So I was walking past this lady and I decided to snatch her purse. Well as I did there was this wild weed smoking maniac that threw his sherlock bubbler and jumped over his balcony and I ran. He ended up tackling me and punching me a couple times... then I took him to the ground and hit his head off the ground three times.. I punched him 7 times after that and when he was getting up i kicked him in the face as hard as I could. I took the weed he had in his pocket and spit on him, next thing I knew my mom got scared, and said, "You're movin' with your auntie and uncle in Bel-Air." I whistled for a cab and when it came near The license plate said fresh and it had dice in the mirror. If anything I could say that this cab was rare, but I thought, "Nah, forget it. Yo, holmes to Bel-Air!" I pulled up to the house about 7 or 8 and I yelled to the cabbie, "Yo homes smell ya later!" Looked at my kingdom I was finally there, to sit on my throne as the prince of Bel-Air.
*cough* obviously you didn't see the other guys thread where he tried making himself look BA. Also, FYI, a troll wouldn't have more posts than you
chances are, he doesn't make idiotic posts like yours simply to get his count up...post count means nothing when this is the kind of thing that you have to say...
Well, kind sir, I am sorry that my attempt at humor has failed you. But it seems as though OTHERS have gotten a kick from it, so is that already with you if they laugh? Or is it that if you don't find it funny, then no one can?
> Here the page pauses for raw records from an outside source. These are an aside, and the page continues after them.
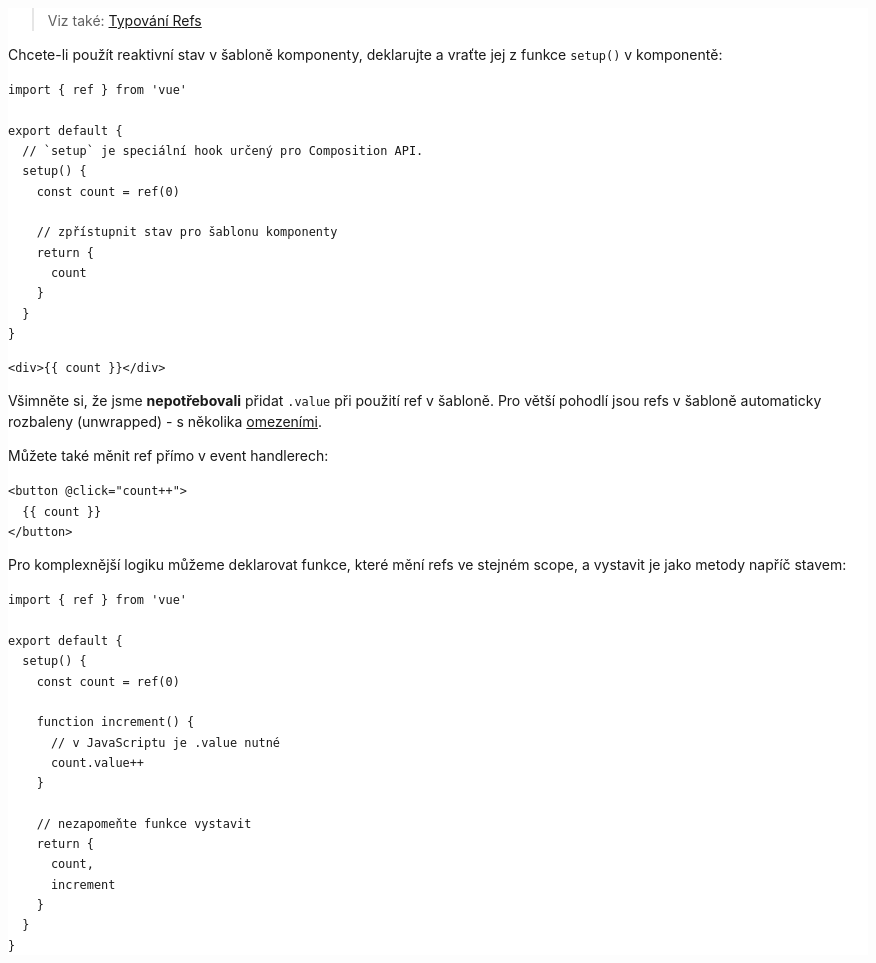 > Viz také:  [Typování Refs](/guide/typescript/composition-api#typing-ref) <sup class="vt-badge ts" />

Chcete-li použít reaktivní stav v šabloně komponenty, deklarujte a vraťte jej z funkce `setup()` v komponentě:

```js{5,9-11}
import { ref } from 'vue'

export default {
  // `setup` je speciální hook určený pro Composition API.
  setup() {
    const count = ref(0)

    // zpřístupnit stav pro šablonu komponenty
    return {
      count
    }
  }
}
```

```vue-html
<div>{{ count }}</div>
```

Všimněte si, že jsme **nepotřebovali** přidat `.value` při použití ref v šabloně. Pro větší pohodlí jsou refs v šabloně automaticky rozbaleny (unwrapped) - s několika [omezeními](#caveat-when-unwrapping-in-templates).

Můžete také měnit ref přímo v event handlerech:

```vue-html{1}
<button @click="count++">
  {{ count }}
</button>
```

Pro komplexnější logiku můžeme deklarovat funkce, které mění refs ve stejném scope, a vystavit je jako metody napříč stavem:

```js{7-10,15}
import { ref } from 'vue'

export default {
  setup() {
    const count = ref(0)

    function increment() {
      // v JavaScriptu je .value nutné
      count.value++
    }

    // nezapomeňte funkce vystavit
    return {
      count,
      increment
    }
  }
}
```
Awww, someone's mad Don't get mad, get glad! Relax man, you two are uptight as hell for being stoners. I'm beginning to think some people on this board don't even smoke. I don't know what "contributions" you give to this forum, but I give a lot of business to the shop. The forum is funded by the shop. Quit acting like you are above me... we are all on the same plane of grass.
Bro, I've got a cool story sorta similar... So I was walking past this lady and I decided to snatch her purse. Well as I did there was this wild weed smoking maniac that threw his sherlock bubbler and jumped over his balcony and I ran. He ended up tackling me and punching me a couple times... then I took him to the ground and hit his head off the ground three times.. I punched him 7 times after that and when he was getting up i kicked him in the face as hard as I could. I took the weed he had in his pocket and spit on him, next thing I knew my mom got scared, and said, "You're movin' with your auntie and uncle in Bel-Air." I whistled for a cab and when it came near The license plate said fresh and it had dice in the mirror. If anything I could say that this cab was rare, but I thought, "Nah, forget it. Yo, holmes to Bel-Air!" I pulled up to the house about 7 or 8 and I yelled to the cabbie, "Yo homes smell ya later!" Looked at my kingdom I was finally there, to sit on my throne as the prince of Bel-Air.
Holy shit dude, that's like just like this other time... shit was crazy.. I was walking past this lady and I decided to snatch her purse. Well as I did there was this wild weed smoking maniac that threw his sherlock bubbler and jumped over his balcony and I ran. He ended up tackling me and punching me a couple times... then I took him to the ground and hit his head off the ground three times.. I punched him 7 times after that and when he was getting up i kicked him in the face as hard as I could. I took the weed he had in his pocket and spit on him, next thing I knew my mom got scared, and said, "You're movin' with your auntie and uncle in Bel-Air." I whistled for a cab and when it came near The license plate said fresh and it had dice in the mirror. If anything I could say that this cab was rare, but I thought, "Nah, forget it. Yo, holmes to Bel-Air!" I pulled up to the house about 7 or 8 and I yelled to the cabbie, "Yo homes smell ya later!" Looked at my kingdom I was finally there, to sit on my throne as the prince of Bel-Air.